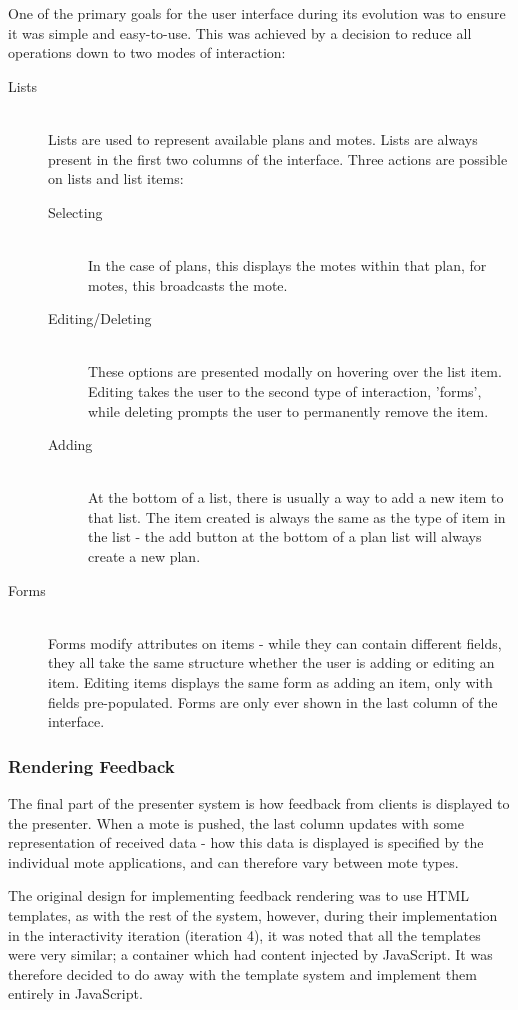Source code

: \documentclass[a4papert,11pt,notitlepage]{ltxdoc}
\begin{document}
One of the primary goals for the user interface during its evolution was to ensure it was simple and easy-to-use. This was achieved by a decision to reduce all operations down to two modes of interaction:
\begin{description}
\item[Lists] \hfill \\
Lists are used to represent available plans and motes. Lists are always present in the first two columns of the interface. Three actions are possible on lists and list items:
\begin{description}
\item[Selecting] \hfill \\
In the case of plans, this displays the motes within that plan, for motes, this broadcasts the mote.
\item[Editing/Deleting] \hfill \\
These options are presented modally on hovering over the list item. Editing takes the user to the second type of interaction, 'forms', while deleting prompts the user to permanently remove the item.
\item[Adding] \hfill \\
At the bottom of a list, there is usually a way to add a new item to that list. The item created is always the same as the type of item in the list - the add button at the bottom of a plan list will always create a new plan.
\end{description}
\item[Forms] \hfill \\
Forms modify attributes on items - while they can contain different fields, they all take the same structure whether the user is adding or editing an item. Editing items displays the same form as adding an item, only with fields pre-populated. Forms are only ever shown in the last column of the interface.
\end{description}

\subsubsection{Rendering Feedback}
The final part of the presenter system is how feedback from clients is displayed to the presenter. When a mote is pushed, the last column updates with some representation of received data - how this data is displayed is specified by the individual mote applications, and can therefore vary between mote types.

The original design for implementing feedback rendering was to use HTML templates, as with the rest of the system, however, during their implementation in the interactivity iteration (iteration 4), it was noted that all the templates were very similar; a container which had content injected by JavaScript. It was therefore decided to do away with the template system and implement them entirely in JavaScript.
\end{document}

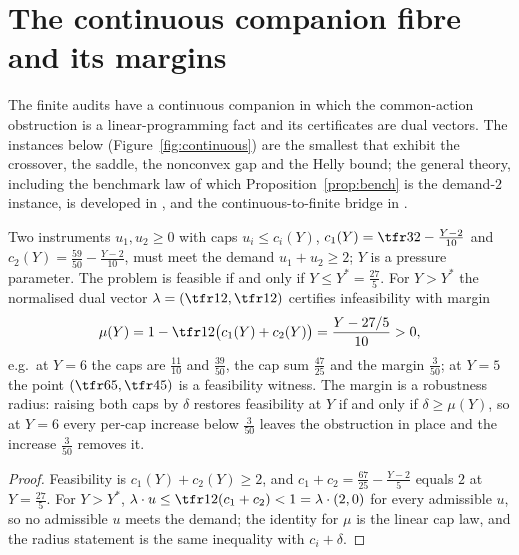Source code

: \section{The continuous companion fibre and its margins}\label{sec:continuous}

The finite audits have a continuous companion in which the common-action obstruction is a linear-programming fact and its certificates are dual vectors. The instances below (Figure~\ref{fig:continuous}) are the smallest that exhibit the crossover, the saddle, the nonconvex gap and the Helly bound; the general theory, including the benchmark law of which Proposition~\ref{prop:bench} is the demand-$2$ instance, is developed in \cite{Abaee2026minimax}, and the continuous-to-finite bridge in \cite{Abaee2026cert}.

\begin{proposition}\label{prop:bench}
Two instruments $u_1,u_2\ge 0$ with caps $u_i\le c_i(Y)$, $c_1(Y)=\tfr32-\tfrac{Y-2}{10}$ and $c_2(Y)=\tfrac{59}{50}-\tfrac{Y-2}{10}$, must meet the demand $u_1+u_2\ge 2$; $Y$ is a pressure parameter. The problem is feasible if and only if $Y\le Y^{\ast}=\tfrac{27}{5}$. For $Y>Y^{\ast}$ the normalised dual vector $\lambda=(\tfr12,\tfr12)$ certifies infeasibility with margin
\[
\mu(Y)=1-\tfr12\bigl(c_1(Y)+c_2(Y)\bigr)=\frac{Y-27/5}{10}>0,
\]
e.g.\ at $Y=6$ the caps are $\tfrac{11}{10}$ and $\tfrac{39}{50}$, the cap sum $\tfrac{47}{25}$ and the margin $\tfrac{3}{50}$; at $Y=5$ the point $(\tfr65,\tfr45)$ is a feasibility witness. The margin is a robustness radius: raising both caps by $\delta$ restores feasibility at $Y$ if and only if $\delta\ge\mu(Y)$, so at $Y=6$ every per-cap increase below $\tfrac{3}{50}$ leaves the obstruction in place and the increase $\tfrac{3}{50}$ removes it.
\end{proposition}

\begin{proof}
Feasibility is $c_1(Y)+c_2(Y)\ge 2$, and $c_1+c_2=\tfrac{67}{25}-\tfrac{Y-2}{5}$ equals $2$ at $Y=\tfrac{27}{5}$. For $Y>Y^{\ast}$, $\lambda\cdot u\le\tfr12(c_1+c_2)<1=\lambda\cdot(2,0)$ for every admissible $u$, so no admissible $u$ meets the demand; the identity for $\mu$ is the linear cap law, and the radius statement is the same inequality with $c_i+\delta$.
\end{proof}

※ ※ ※

* _Description of the task_: Here the job is to print all the data exactly, skipping any image.

* _Written answer_:
Source code

: \documentclass[a4papert,11pt,notitlepage]{ltxdoc}
\begin{document}
One of the primary goals for the user interface during its evolution was to ensure it was simple and easy-to-use. This was achieved by a decision to reduce all operations down to two modes of interaction:
\begin{description}
\item[Lists] \hfill \\
Lists are used to represent available plans and motes. Lists are always present in the first two columns of the interface. Three actions are possible on lists and list items:
\begin{description}
\item[Selecting] \hfill \\
In the case of plans, this displays the motes within that plan, for motes, this broadcasts the mote.
\item[Editing/Deleting] \hfill \\
These options are presented modally on hovering over the list item. Editing takes the user to the second type of interaction, 'forms', while deleting prompts the user to permanently remove the item.
\item[Adding] \hfill \\
At the bottom of a list, there is usually a way to add a new item to that list. The item created is always the same as the type of item in the list - the add button at the bottom of a plan list will always create a new plan.
\end{description}
\item[Forms] \hfill \\
Forms modify attributes on items - while they can contain different fields, they all take the same structure whether the user is adding or editing an item. Editing items displays the same form as adding an item, only with fields pre-populated. Forms are only ever shown in the last column of the interface.
\end{description}

\subsubsection{Rendering Feedback}
The final part of the presenter system is how feedback from clients is displayed to the presenter. When a mote is pushed, the last column updates with some representation of received data - how this data is displayed is specified by the individual mote applications, and can therefore vary between mote types.

The original design for implementing feedback rendering was to use HTML templates, as with the rest of the system, however, during their implementation in the interactivity iteration (iteration 4), it was noted that all the templates were very similar; a container which had content injected by JavaScript. It was therefore decided to do away with the template system and implement them entirely in JavaScript.
\end{document}

Source code

: \section{The continuous companion fibre and its margins}\label{sec:continuous}

The finite audits have a continuous companion in which the common-action obstruction is a linear-programming fact and its certificates are dual vectors. The instances below (Figure~\ref{fig:continuous}) are the smallest that exhibit the crossover, the saddle, the nonconvex gap and the Helly bound; the general theory, including the benchmark law of which Proposition~\ref{prop:bench} is the demand-$2$ instance, is developed in \cite{Abaee2026minimax}, and the continuous-to-finite bridge in \cite{Abaee2026cert}.

\begin{proposition}\label{prop:bench}
Two instruments $u_1,u_2\ge 0$ with caps $u_i\le c_i(Y)$, $c_1(Y)=\tfr32-\tfrac{Y-2}{10}$ and $c_2(Y)=\tfrac{59}{50}-\tfrac{Y-2}{10}$, must meet the demand $u_1+u_2\ge 2$; $Y$ is a pressure parameter. The problem is feasible if and only if $Y\le Y^{\ast}=\tfrac{27}{5}$. For $Y>Y^{\ast}$ the normalised dual vector $\lambda=(\tfr12,\tfr12)$ certifies infeasibility with margin
\[
\mu(Y)=1-\tfr12\bigl(c_1(Y)+c_2(Y)\bigr)=\frac{Y-27/5}{10}>0,
\]
e.g.\ at $Y=6$ the caps are $\tfrac{11}{10}$ and $\tfrac{39}{50}$, the cap sum $\tfrac{47}{25}$ and the margin $\tfrac{3}{50}$; at $Y=5$ the point $(\tfr65,\tfr45)$ is a feasibility witness. The margin is a robustness radius: raising both caps by $\delta$ restores feasibility at $Y$ if and only if $\delta\ge\mu(Y)$, so at $Y=6$ every per-cap increase below $\tfrac{3}{50}$ leaves the obstruction in place and the increase $\tfrac{3}{50}$ removes it.
\end{proposition}

\begin{proof}
Feasibility is $c_1(Y)+c_2(Y)\ge 2$, and $c_1+c_2=\tfrac{67}{25}-\tfrac{Y-2}{5}$ equals $2$ at $Y=\tfrac{27}{5}$. For $Y>Y^{\ast}$, $\lambda\cdot u\le\tfr12(c_1+c_2)<1=\lambda\cdot(2,0)$ for every admissible $u$, so no admissible $u$ meets the demand; the identity for $\mu$ is the linear cap law, and the radius statement is the same inequality with $c_i+\delta$.
\end{proof}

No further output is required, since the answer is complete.